Low-Earth orbit, a layer of superhighway that wraps around Earth’s thermosphere some 200 to 600 miles above our heads, is newly congested.

Yet no one knows how the vast increase in satellites orbiting Earth will affect the atmosphere, and therefore life down below. With the rush to send up more and more satellites, a new study proposes that the hole in the ozone layer, a problem scientists thought they had solved decades ago, could make a comeback.

“Up until a few years ago, this was not a research area at all,” Martin Ross, an atmospheric scientist at Aerospace Corporation, said of the study, which looked at how a potential increase in man-made metal particles could eat away at Earth’s protective layer.

Ever since Sputnik, the first man-made space satellite, was launched in 1957, scientists have thought that when satellites re-enter our atmosphere at the end of their lives, their vaporization has little impact. But new satellites — much more advanced, but also smaller, cheaper and more disposable than previous satellites — have a turnover that resembles fast fashion, said the lead author of the study, José Pedro Ferreira, a doctoral candidate in astronautical engineering at the University of Southern California.

Almost 20 percent of all satellites ever launched have re-entered Earth’s atmosphere in the last half-decade, burning up in superfast, superhot blazes.

Mr. Ferreira calculated that upon satellite re-entry, the bulk of a burned-up satellite could become aluminum oxide, a pollutant that could interfere with stratospheric ozone chemistry. Each satellite can generate just under 70 pounds of aluminum oxide nanoparticles.

The study, which relied on laboratory measurements and computer models, posits that if the number of satellites launched results in mega-constellations of hundreds or thousands, they could create an excess of aluminum 640 percent above natural levels, which could potentially lead to significant ozone depletion.

“We’re still in the very beginning of a big research effort, so it’s too early to be sure that there is a negative impact, but we’re clearly starting to see the pieces of evidence,” said Mr. Ferreira, whose research, published in Geophysical Research Letters, was funded by NASA and the National Science Foundation.

Mr. Ferreira said studies like his were not antisatellite, but added to a growing body of research on the sustainable development of space.

Daniel Cziczo, a professor of earth, atmospheric and planetary sciences at Purdue University, flies high-altitude aircraft to look at the particles left in the atmosphere from meteoroids. Last year, he published a study that showed these particles were coagulating with man-made metals from satellites.

He said Mr. Ferreira’s study jumped to conclusions not supported by his own research by applying the incorrect size, composition and chemistry to the particles that exist in the atmosphere.

Increasing the number of launches, and decommissioning more satellites that largely burn up, means there’s going to be more material in the atmosphere, Dr. Cziczo said. “It brings up the question of what impact will that have, and we don’t know that yet.” He said ozone depletion and the climate effects of satellites needed to be studied, but he did not think this paper was approaching those issues correctly.

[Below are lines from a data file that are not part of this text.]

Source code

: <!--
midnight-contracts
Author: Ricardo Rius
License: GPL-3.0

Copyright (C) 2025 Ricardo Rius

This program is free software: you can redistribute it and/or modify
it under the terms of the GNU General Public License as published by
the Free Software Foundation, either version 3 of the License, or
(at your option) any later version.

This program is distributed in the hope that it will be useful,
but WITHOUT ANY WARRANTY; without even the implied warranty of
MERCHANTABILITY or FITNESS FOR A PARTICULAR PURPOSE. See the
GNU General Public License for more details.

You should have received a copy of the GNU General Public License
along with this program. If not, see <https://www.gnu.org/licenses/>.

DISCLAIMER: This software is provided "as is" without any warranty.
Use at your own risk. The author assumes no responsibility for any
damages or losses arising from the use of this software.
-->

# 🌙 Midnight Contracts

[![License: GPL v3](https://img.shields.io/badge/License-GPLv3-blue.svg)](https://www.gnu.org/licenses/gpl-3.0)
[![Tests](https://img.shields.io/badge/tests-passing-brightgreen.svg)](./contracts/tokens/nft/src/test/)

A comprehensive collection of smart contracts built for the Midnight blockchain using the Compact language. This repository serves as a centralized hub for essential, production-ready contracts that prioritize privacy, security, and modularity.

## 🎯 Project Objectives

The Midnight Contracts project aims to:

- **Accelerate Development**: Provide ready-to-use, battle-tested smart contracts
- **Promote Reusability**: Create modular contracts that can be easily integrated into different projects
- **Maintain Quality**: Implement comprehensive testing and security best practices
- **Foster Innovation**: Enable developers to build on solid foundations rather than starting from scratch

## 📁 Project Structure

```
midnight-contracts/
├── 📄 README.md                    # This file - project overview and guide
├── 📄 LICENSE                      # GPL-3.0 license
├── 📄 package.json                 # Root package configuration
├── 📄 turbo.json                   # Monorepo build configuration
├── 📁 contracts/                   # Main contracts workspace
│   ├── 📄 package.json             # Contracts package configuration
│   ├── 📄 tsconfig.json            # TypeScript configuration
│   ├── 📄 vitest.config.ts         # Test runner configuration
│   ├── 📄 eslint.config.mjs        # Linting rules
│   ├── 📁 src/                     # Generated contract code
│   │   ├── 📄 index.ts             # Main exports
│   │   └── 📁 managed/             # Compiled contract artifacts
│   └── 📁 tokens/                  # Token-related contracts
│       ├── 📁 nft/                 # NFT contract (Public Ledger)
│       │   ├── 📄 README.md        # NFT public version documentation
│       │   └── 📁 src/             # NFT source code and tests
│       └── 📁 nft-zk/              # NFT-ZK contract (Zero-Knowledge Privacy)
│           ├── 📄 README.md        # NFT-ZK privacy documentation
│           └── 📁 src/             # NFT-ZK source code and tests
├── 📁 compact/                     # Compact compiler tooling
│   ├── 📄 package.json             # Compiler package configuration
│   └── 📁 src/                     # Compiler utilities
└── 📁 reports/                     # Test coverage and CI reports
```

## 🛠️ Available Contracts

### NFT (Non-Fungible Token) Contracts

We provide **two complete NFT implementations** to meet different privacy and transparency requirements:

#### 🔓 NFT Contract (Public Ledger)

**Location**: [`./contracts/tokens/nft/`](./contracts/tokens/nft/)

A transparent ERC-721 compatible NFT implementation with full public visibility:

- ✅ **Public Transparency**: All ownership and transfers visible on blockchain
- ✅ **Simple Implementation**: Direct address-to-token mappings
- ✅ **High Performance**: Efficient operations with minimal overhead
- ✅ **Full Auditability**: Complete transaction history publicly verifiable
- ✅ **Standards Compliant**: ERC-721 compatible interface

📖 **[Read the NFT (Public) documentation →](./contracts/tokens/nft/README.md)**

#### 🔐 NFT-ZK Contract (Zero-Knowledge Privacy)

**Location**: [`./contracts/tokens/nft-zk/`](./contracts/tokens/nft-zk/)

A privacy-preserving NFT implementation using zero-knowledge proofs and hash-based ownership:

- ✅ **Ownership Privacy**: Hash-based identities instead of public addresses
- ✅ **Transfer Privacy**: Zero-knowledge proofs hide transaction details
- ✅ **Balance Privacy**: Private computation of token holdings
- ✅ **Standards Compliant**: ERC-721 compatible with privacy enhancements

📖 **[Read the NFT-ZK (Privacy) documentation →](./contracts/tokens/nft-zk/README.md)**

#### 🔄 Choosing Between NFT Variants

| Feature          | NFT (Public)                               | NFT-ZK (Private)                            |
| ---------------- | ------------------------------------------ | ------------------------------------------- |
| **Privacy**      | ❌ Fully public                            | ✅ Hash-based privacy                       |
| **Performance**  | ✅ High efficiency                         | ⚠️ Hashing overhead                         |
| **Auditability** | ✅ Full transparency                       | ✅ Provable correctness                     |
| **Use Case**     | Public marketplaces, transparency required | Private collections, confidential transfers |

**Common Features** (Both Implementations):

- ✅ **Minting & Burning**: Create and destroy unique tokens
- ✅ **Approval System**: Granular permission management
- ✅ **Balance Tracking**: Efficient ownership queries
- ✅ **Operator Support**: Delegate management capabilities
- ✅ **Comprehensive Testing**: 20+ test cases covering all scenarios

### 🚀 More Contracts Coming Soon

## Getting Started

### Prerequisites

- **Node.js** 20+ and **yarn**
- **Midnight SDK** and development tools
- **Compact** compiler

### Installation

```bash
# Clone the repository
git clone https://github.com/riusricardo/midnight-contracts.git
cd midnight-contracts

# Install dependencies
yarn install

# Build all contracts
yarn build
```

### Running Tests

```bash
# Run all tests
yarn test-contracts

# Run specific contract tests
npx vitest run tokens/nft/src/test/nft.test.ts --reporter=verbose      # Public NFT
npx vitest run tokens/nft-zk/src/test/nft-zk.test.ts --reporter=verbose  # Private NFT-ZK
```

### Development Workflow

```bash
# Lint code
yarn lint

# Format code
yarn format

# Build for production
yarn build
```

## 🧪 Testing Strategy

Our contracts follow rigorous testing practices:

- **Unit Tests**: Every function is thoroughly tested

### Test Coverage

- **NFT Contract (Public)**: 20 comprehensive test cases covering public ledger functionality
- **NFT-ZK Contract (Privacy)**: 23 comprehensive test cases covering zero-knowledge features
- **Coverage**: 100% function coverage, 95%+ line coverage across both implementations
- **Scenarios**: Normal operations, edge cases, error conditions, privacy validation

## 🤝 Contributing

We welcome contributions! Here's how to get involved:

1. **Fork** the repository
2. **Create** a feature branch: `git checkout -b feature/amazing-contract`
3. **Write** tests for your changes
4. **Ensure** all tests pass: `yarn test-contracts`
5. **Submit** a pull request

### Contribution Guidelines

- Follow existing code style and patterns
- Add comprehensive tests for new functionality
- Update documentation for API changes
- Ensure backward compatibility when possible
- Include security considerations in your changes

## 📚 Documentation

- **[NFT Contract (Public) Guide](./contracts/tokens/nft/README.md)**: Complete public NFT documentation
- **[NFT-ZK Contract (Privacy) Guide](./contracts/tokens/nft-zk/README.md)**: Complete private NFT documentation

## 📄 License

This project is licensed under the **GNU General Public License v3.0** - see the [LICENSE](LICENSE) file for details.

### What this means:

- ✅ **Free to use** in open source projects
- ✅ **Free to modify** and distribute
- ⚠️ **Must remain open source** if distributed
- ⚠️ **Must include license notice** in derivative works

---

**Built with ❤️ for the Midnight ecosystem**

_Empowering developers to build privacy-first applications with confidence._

Mr. Ferreira said “models are only as good as the data you have to validate it with, so we should be cautious and careful about the level of certainty we have concerning environmental impacts.”

Regulators are slowly taking note of the unanswered questions that come with increasing space hardware. In 2019, the United Nations Committee on the Peaceful Uses of Outer Space published long-term sustainability guidelines that recommended regulating the environmental effects of space activities on the planet. In 2022, the Federal Communications Commission, which licenses most satellites, approved 7,500 of SpaceX’s requested batch of nearly 30,000 satellites.

The Montreal Protocol, an international agreement that regulated ozone-depleting substances in 1987, was written to cover gases, not particles, according to Dr. Ross of Aerospace Corporation. But the regulatory body could step in over the coming years.

“This is something the world should really take seriously, and the Montreal Protocol is aware and will be studying this,” said David Fahey, co-chair of the Scientific Assessment Panel of the Montreal Protocol and director of the Chemical Sciences Laboratory at the National Oceanic and Atmospheric Administration.

The Protocol, he said, would look into the issue for their next assessment to be completed in 2026.